◆ Directions
Copy exactly, and only, the lines that start at the line containing "### typealias" and end at the last line of the material below.

◆ Source material
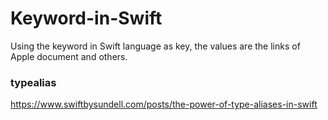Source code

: # Keyword-in-Swift
Using the keyword in Swift language as key, the values are the links of Apple document and others.

### typealias
https://www.swiftbysundell.com/posts/the-power-of-type-aliases-in-swift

◆ Solution to this task
### typealias
https://www.swiftbysundell.com/posts/the-power-of-type-aliases-in-swift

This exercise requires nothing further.